RabbitMQ a bit by opening quite a few connections (several thousand).
The background_gc:gc/0 function takes a nontrivial amount of time to run
on an idle instance of RabbitMQ in my system (i.e. system is up and
running but doing no work). Recon reveals the following:
(rabbit@host)1> recon_trace:calls({background_gc, gc,
[{'_', [], [{return_trace}]}]},
{10, 1000}).
1
16:39:04.115221 <0.260.0> background_gc:gc()
16:39:04.203086 <0.260.0> background_gc:gc/0 --> ok
(rabbit@host)1>
This particular example takes almost 88 milliseconds to run. My
analysis shows that one of my CPU cores is likely pegged during this time.
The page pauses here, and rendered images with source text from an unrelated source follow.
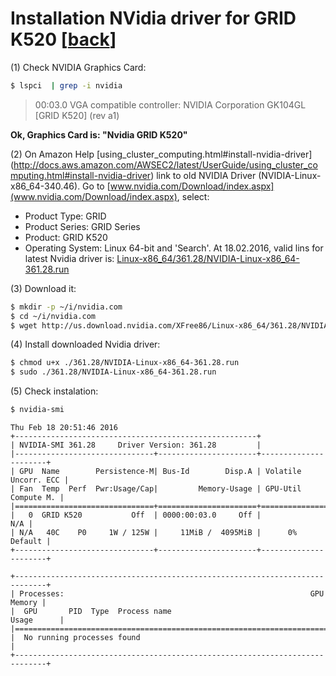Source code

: # Installation NVidia driver for **GRID K520** [[back](index.md)]

(1) Check NVIDIA Graphics Card:
```sh
$ lspci  | grep -i nvidia
```
> 00:03.0 VGA compatible controller: NVIDIA Corporation GK104GL [GRID K520] (rev a1)

**Ok, Graphics Card is: "Nvidia GRID K520"**

(2) On Amazon Help [using_cluster_computing.html#install-nvidia-driver] (http://docs.aws.amazon.com/AWSEC2/latest/UserGuide/using_cluster_computing.html#install-nvidia-driver)
link to old NVIDIA Driver (NVIDIA-Linux-x86_64-340.46).
Go to [www.nvidia.com/Download/index.aspx](www.nvidia.com/Download/index.aspx), select:
 - Product Type: GRID
 - Product Series: GRID Series
 - Product: GRID K520
 - Operating System: Linux 64-bit
and 'Search'. At 18.02.2016, valid lins for latest Nvidia driver is:
[Linux-x86_64/361.28/NVIDIA-Linux-x86_64-361.28.run](http://us.download.nvidia.com/XFree86/Linux-x86_64/361.28/NVIDIA-Linux-x86_64-361.28.run)

(3) Download it:
```sh
$ mkdir -p ~/i/nvidia.com
$ cd ~/i/nvidia.com
$ wget http://us.download.nvidia.com/XFree86/Linux-x86_64/361.28/NVIDIA-Linux-x86_64-361.28.run
```

(4) Install downloaded Nvidia driver:
```sh
$ chmod u+x ./361.28/NVIDIA-Linux-x86_64-361.28.run
$ sudo ./361.28/NVIDIA-Linux-x86_64-361.28.run
```

(5) Check instalation:
```sh
$ nvidia-smi 
```
```
Thu Feb 18 20:51:46 2016       
+------------------------------------------------------+                       
| NVIDIA-SMI 361.28     Driver Version: 361.28         |                       
|-------------------------------+----------------------+----------------------+
| GPU  Name        Persistence-M| Bus-Id        Disp.A | Volatile Uncorr. ECC |
| Fan  Temp  Perf  Pwr:Usage/Cap|         Memory-Usage | GPU-Util  Compute M. |
|===============================+======================+======================|
|   0  GRID K520           Off  | 0000:00:03.0     Off |                  N/A |
| N/A   40C    P0     1W / 125W |     11MiB /  4095MiB |      0%      Default |
+-------------------------------+----------------------+----------------------+
                                                                               
+-----------------------------------------------------------------------------+
| Processes:                                                       GPU Memory |
|  GPU       PID  Type  Process name                               Usage      |
|=============================================================================|
|  No running processes found                                                 |
+-----------------------------------------------------------------------------+
```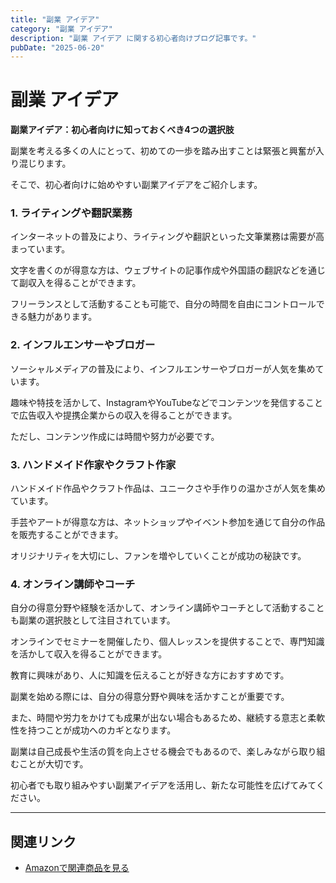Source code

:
 ```yaml
---
title: "副業 アイデア"
category: "副業 アイデア"
description: "副業 アイデア に関する初心者向けブログ記事です。"
pubDate: "2025-06-20"
---
```


# 副業 アイデア

**副業アイデア：初心者向けに知っておくべき4つの選択肢**

副業を考える多くの人にとって、初めての一歩を踏み出すことは緊張と興奮が入り混じります。

そこで、初心者向けに始めやすい副業アイデアをご紹介します。



### 1. ライティングや翻訳業務
インターネットの普及により、ライティングや翻訳といった文筆業務は需要が高まっています。

文字を書くのが得意な方は、ウェブサイトの記事作成や外国語の翻訳などを通じて副収入を得ることができます。

フリーランスとして活動することも可能で、自分の時間を自由にコントロールできる魅力があります。



### 2. インフルエンサーやブロガー
ソーシャルメディアの普及により、インフルエンサーやブロガーが人気を集めています。

趣味や特技を活かして、InstagramやYouTubeなどでコンテンツを発信することで広告収入や提携企業からの収入を得ることができます。

ただし、コンテンツ作成には時間や努力が必要です。



### 3. ハンドメイド作家やクラフト作家
ハンドメイド作品やクラフト作品は、ユニークさや手作りの温かさが人気を集めています。

手芸やアートが得意な方は、ネットショップやイベント参加を通じて自分の作品を販売することができます。

オリジナリティを大切にし、ファンを増やしていくことが成功の秘訣です。



### 4. オンライン講師やコーチ
自分の得意分野や経験を活かして、オンライン講師やコーチとして活動することも副業の選択肢として注目されています。

オンラインでセミナーを開催したり、個人レッスンを提供することで、専門知識を活かして収入を得ることができます。

教育に興味があり、人に知識を伝えることが好きな方におすすめです。



副業を始める際には、自分の得意分野や興味を活かすことが重要です。

また、時間や労力をかけても成果が出ない場合もあるため、継続する意志と柔軟性を持つことが成功へのカギとなります。

副業は自己成長や生活の質を向上させる機会でもあるので、楽しみながら取り組むことが大切です。

初心者でも取り組みやすい副業アイデアを活用し、新たな可能性を広げてみてください。



---

## 関連リンク

- [Amazonで関連商品を見る](https://www.amazon.co.jp/s?k=%E5%89%AF%E6%A5%AD+%E3%82%A2%E3%82%A4%E3%83%87%E3%82%A2&tag=autowritehubai-22)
I have observed 2+ second message latency in our production environment
at the time this VM-wide garbage collection occurs. I suspect this code
exists to prevent some pathological Erlang memory management issues with
refcounted binaries, but I wanted to get the list's opinion of its purpose.
I'm going to perform some testing using OTP 17.4 with the periodic GC
disabled. I will report my results here.
-TimS
--
Tim Stewart
t...@stoo.org